Akhtar, known as the 'Rawalpindi Express', lambasted Rizvi in an allegation-laden outburst in a video message uploaded on his YouTube account.
Akhtar accused Rizvi of being professionally incompetent and misguiding the board to prolong certain cases for his personal monetary benefits.
The former speedster's fiery remarks came in the aftermath of the three-year ban imposed on middle-order batsman Umar Akmal for failing to report corrupt approaches in two unrelated incidents.
While Akhtar laid the blame primarily on Akmal's supposedly 'self-destructive' tendencies, he believed the PCB sanction was not entirely justified given the state of their legal department.
The PCB reacted to Akhtar's comments by criticising the "inappropriate and disrespectful" nature of his language.
“The PCB is disappointed with Shoaib Akhtar’s poor choice of words while publically commenting about the PCB’s legal department and its legal advisor. The language used by Shoaib Akhtar was highly inappropriate and disrespectful, and cannot be condoned in any civilised society," the board said in a media release.

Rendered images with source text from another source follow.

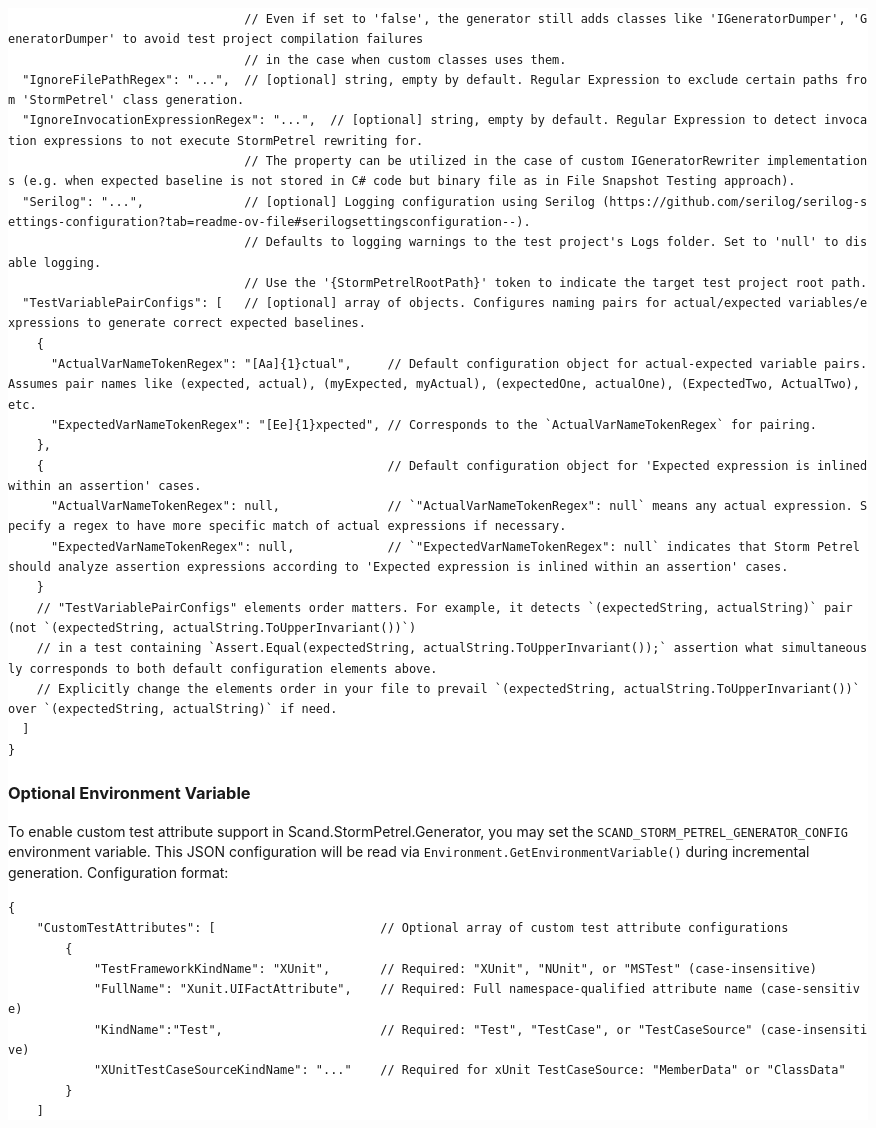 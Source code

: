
```jsonc
                                 // Even if set to 'false', the generator still adds classes like 'IGeneratorDumper', 'GeneratorDumper' to avoid test project compilation failures
                                 // in the case when custom classes uses them.
  "IgnoreFilePathRegex": "...",  // [optional] string, empty by default. Regular Expression to exclude certain paths from 'StormPetrel' class generation.
  "IgnoreInvocationExpressionRegex": "...",  // [optional] string, empty by default. Regular Expression to detect invocation expressions to not execute StormPetrel rewriting for.
                                 // The property can be utilized in the case of custom IGeneratorRewriter implementations (e.g. when expected baseline is not stored in C# code but binary file as in File Snapshot Testing approach).
  "Serilog": "...",              // [optional] Logging configuration using Serilog (https://github.com/serilog/serilog-settings-configuration?tab=readme-ov-file#serilogsettingsconfiguration--).
                                 // Defaults to logging warnings to the test project's Logs folder. Set to 'null' to disable logging.
                                 // Use the '{StormPetrelRootPath}' token to indicate the target test project root path.
  "TestVariablePairConfigs": [   // [optional] array of objects. Configures naming pairs for actual/expected variables/expressions to generate correct expected baselines.
    {
      "ActualVarNameTokenRegex": "[Aa]{1}ctual",     // Default configuration object for actual-expected variable pairs. Assumes pair names like (expected, actual), (myExpected, myActual), (expectedOne, actualOne), (ExpectedTwo, ActualTwo), etc.
      "ExpectedVarNameTokenRegex": "[Ee]{1}xpected", // Corresponds to the `ActualVarNameTokenRegex` for pairing.
    },
    {                                                // Default configuration object for 'Expected expression is inlined within an assertion' cases.
      "ActualVarNameTokenRegex": null,               // `"ActualVarNameTokenRegex": null` means any actual expression. Specify a regex to have more specific match of actual expressions if necessary.
      "ExpectedVarNameTokenRegex": null,             // `"ExpectedVarNameTokenRegex": null` indicates that Storm Petrel should analyze assertion expressions according to 'Expected expression is inlined within an assertion' cases.
    }
    // "TestVariablePairConfigs" elements order matters. For example, it detects `(expectedString, actualString)` pair (not `(expectedString, actualString.ToUpperInvariant())`)
    // in a test containing `Assert.Equal(expectedString, actualString.ToUpperInvariant());` assertion what simultaneously corresponds to both default configuration elements above.
    // Explicitly change the elements order in your file to prevail `(expectedString, actualString.ToUpperInvariant())` over `(expectedString, actualString)` if need.
  ]
}
```

### Optional Environment Variable

To enable custom test attribute support in Scand.StormPetrel.Generator, you may set the `SCAND_STORM_PETREL_GENERATOR_CONFIG` environment variable. This JSON configuration will be read via `Environment.GetEnvironmentVariable()`  during incremental generation. Configuration format:
```jsonc
{
    "CustomTestAttributes": [                       // Optional array of custom test attribute configurations
        {
            "TestFrameworkKindName": "XUnit",       // Required: "XUnit", "NUnit", or "MSTest" (case-insensitive)
            "FullName": "Xunit.UIFactAttribute",    // Required: Full namespace-qualified attribute name (case-sensitive)
            "KindName":"Test",                      // Required: "Test", "TestCase", or "TestCaseSource" (case-insensitive)
            "XUnitTestCaseSourceKindName": "..."    // Required for xUnit TestCaseSource: "MemberData" or "ClassData"
        }
    ]
```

The PCB added that Rizvi had initiated criminal proceedings against the famed cricketer-turned-analyst.
"The PCB’s legal advisor, Mr Taffazul Rizvi, in his own discretion, has initiated defamation and criminal proceedings against Shoaib Akhtar, while the PCB too reserves its rights.”
Akhtar's feud with Rizvi seems to date back to his playing days as the right-arm pacer claimed the lawyer made Shahid Afridi go through an ordeal and indulged in organising fictitious cases.
Another part of the menacing bowler's stormy rant saw him condemn corrupt practices in the game and adopt a firm stance against the reentry of ex-convicts in the sport.
He urged the Pakistan government to pass an act in the parliament, which officially criminalises fixing in order to serve as an effective deterrent for budding cricketers to refrain from illegal acts.
On the other hand, Akhtar's fuming tirade could now prompt the PCB to rethink its decision to invite him as part of a series of online sessions with current and emerging red and white-ball cricketers in the country.